● **Aim of the exercise**: Once the images are set aside, write out the rest of the records exactly.

Saved entries

Segment Open

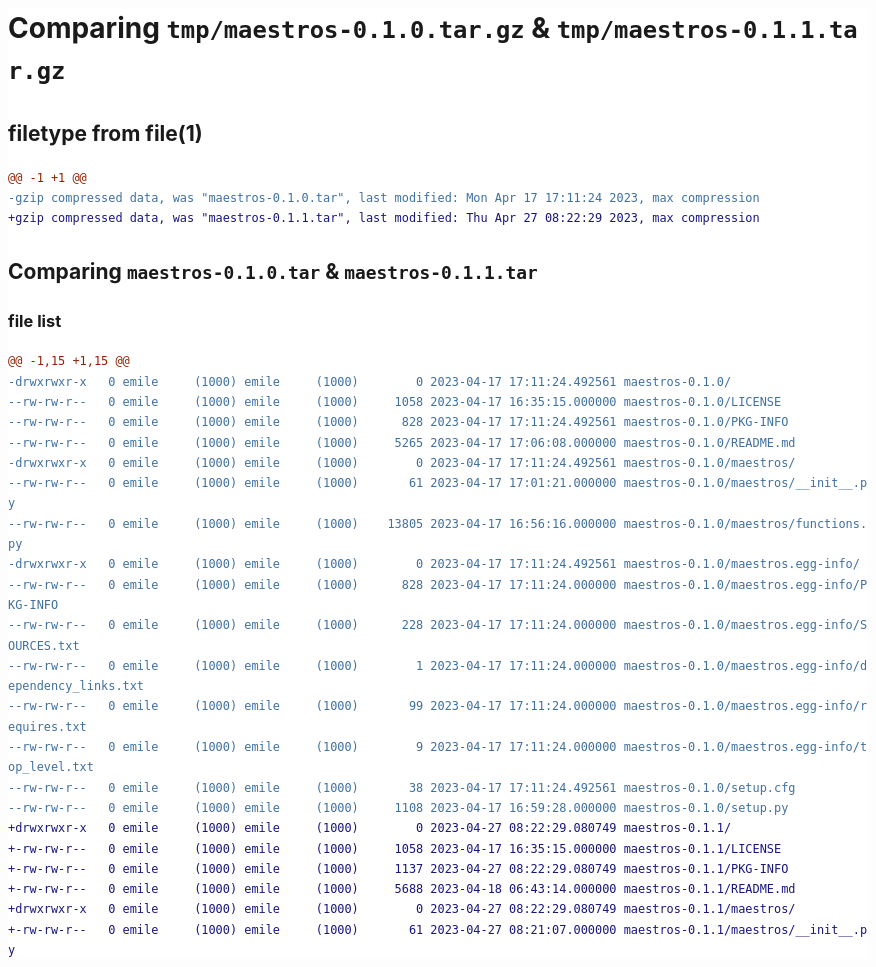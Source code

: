 # Comparing `tmp/maestros-0.1.0.tar.gz` & `tmp/maestros-0.1.1.tar.gz`

## filetype from file(1)

```diff
@@ -1 +1 @@
-gzip compressed data, was "maestros-0.1.0.tar", last modified: Mon Apr 17 17:11:24 2023, max compression
+gzip compressed data, was "maestros-0.1.1.tar", last modified: Thu Apr 27 08:22:29 2023, max compression
```

## Comparing `maestros-0.1.0.tar` & `maestros-0.1.1.tar`

### file list

```diff
@@ -1,15 +1,15 @@
-drwxrwxr-x   0 emile     (1000) emile     (1000)        0 2023-04-17 17:11:24.492561 maestros-0.1.0/
--rw-rw-r--   0 emile     (1000) emile     (1000)     1058 2023-04-17 16:35:15.000000 maestros-0.1.0/LICENSE
--rw-rw-r--   0 emile     (1000) emile     (1000)      828 2023-04-17 17:11:24.492561 maestros-0.1.0/PKG-INFO
--rw-rw-r--   0 emile     (1000) emile     (1000)     5265 2023-04-17 17:06:08.000000 maestros-0.1.0/README.md
-drwxrwxr-x   0 emile     (1000) emile     (1000)        0 2023-04-17 17:11:24.492561 maestros-0.1.0/maestros/
--rw-rw-r--   0 emile     (1000) emile     (1000)       61 2023-04-17 17:01:21.000000 maestros-0.1.0/maestros/__init__.py
--rw-rw-r--   0 emile     (1000) emile     (1000)    13805 2023-04-17 16:56:16.000000 maestros-0.1.0/maestros/functions.py
-drwxrwxr-x   0 emile     (1000) emile     (1000)        0 2023-04-17 17:11:24.492561 maestros-0.1.0/maestros.egg-info/
--rw-rw-r--   0 emile     (1000) emile     (1000)      828 2023-04-17 17:11:24.000000 maestros-0.1.0/maestros.egg-info/PKG-INFO
--rw-rw-r--   0 emile     (1000) emile     (1000)      228 2023-04-17 17:11:24.000000 maestros-0.1.0/maestros.egg-info/SOURCES.txt
--rw-rw-r--   0 emile     (1000) emile     (1000)        1 2023-04-17 17:11:24.000000 maestros-0.1.0/maestros.egg-info/dependency_links.txt
--rw-rw-r--   0 emile     (1000) emile     (1000)       99 2023-04-17 17:11:24.000000 maestros-0.1.0/maestros.egg-info/requires.txt
--rw-rw-r--   0 emile     (1000) emile     (1000)        9 2023-04-17 17:11:24.000000 maestros-0.1.0/maestros.egg-info/top_level.txt
--rw-rw-r--   0 emile     (1000) emile     (1000)       38 2023-04-17 17:11:24.492561 maestros-0.1.0/setup.cfg
--rw-rw-r--   0 emile     (1000) emile     (1000)     1108 2023-04-17 16:59:28.000000 maestros-0.1.0/setup.py
+drwxrwxr-x   0 emile     (1000) emile     (1000)        0 2023-04-27 08:22:29.080749 maestros-0.1.1/
+-rw-rw-r--   0 emile     (1000) emile     (1000)     1058 2023-04-17 16:35:15.000000 maestros-0.1.1/LICENSE
+-rw-rw-r--   0 emile     (1000) emile     (1000)     1137 2023-04-27 08:22:29.080749 maestros-0.1.1/PKG-INFO
+-rw-rw-r--   0 emile     (1000) emile     (1000)     5688 2023-04-18 06:43:14.000000 maestros-0.1.1/README.md
+drwxrwxr-x   0 emile     (1000) emile     (1000)        0 2023-04-27 08:22:29.080749 maestros-0.1.1/maestros/
+-rw-rw-r--   0 emile     (1000) emile     (1000)       61 2023-04-27 08:21:07.000000 maestros-0.1.1/maestros/__init__.py
```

Segment Closed

● **Written answer**:
Source code

: # Comparing `tmp/maestros-0.1.0.tar.gz` & `tmp/maestros-0.1.1.tar.gz`

## filetype from file(1)

```diff
@@ -1 +1 @@
-gzip compressed data, was "maestros-0.1.0.tar", last modified: Mon Apr 17 17:11:24 2023, max compression
+gzip compressed data, was "maestros-0.1.1.tar", last modified: Thu Apr 27 08:22:29 2023, max compression
```

## Comparing `maestros-0.1.0.tar` & `maestros-0.1.1.tar`

### file list

```diff
@@ -1,15 +1,15 @@
-drwxrwxr-x   0 emile     (1000) emile     (1000)        0 2023-04-17 17:11:24.492561 maestros-0.1.0/
--rw-rw-r--   0 emile     (1000) emile     (1000)     1058 2023-04-17 16:35:15.000000 maestros-0.1.0/LICENSE
--rw-rw-r--   0 emile     (1000) emile     (1000)      828 2023-04-17 17:11:24.492561 maestros-0.1.0/PKG-INFO
--rw-rw-r--   0 emile     (1000) emile     (1000)     5265 2023-04-17 17:06:08.000000 maestros-0.1.0/README.md
-drwxrwxr-x   0 emile     (1000) emile     (1000)        0 2023-04-17 17:11:24.492561 maestros-0.1.0/maestros/
--rw-rw-r--   0 emile     (1000) emile     (1000)       61 2023-04-17 17:01:21.000000 maestros-0.1.0/maestros/__init__.py
--rw-rw-r--   0 emile     (1000) emile     (1000)    13805 2023-04-17 16:56:16.000000 maestros-0.1.0/maestros/functions.py
-drwxrwxr-x   0 emile     (1000) emile     (1000)        0 2023-04-17 17:11:24.492561 maestros-0.1.0/maestros.egg-info/
--rw-rw-r--   0 emile     (1000) emile     (1000)      828 2023-04-17 17:11:24.000000 maestros-0.1.0/maestros.egg-info/PKG-INFO
--rw-rw-r--   0 emile     (1000) emile     (1000)      228 2023-04-17 17:11:24.000000 maestros-0.1.0/maestros.egg-info/SOURCES.txt
--rw-rw-r--   0 emile     (1000) emile     (1000)        1 2023-04-17 17:11:24.000000 maestros-0.1.0/maestros.egg-info/dependency_links.txt
--rw-rw-r--   0 emile     (1000) emile     (1000)       99 2023-04-17 17:11:24.000000 maestros-0.1.0/maestros.egg-info/requires.txt
--rw-rw-r--   0 emile     (1000) emile     (1000)        9 2023-04-17 17:11:24.000000 maestros-0.1.0/maestros.egg-info/top_level.txt
--rw-rw-r--   0 emile     (1000) emile     (1000)       38 2023-04-17 17:11:24.492561 maestros-0.1.0/setup.cfg
--rw-rw-r--   0 emile     (1000) emile     (1000)     1108 2023-04-17 16:59:28.000000 maestros-0.1.0/setup.py
+drwxrwxr-x   0 emile     (1000) emile     (1000)        0 2023-04-27 08:22:29.080749 maestros-0.1.1/
+-rw-rw-r--   0 emile     (1000) emile     (1000)     1058 2023-04-17 16:35:15.000000 maestros-0.1.1/LICENSE
+-rw-rw-r--   0 emile     (1000) emile     (1000)     1137 2023-04-27 08:22:29.080749 maestros-0.1.1/PKG-INFO
+-rw-rw-r--   0 emile     (1000) emile     (1000)     5688 2023-04-18 06:43:14.000000 maestros-0.1.1/README.md
+drwxrwxr-x   0 emile     (1000) emile     (1000)        0 2023-04-27 08:22:29.080749 maestros-0.1.1/maestros/
+-rw-rw-r--   0 emile     (1000) emile     (1000)       61 2023-04-27 08:21:07.000000 maestros-0.1.1/maestros/__init__.py
```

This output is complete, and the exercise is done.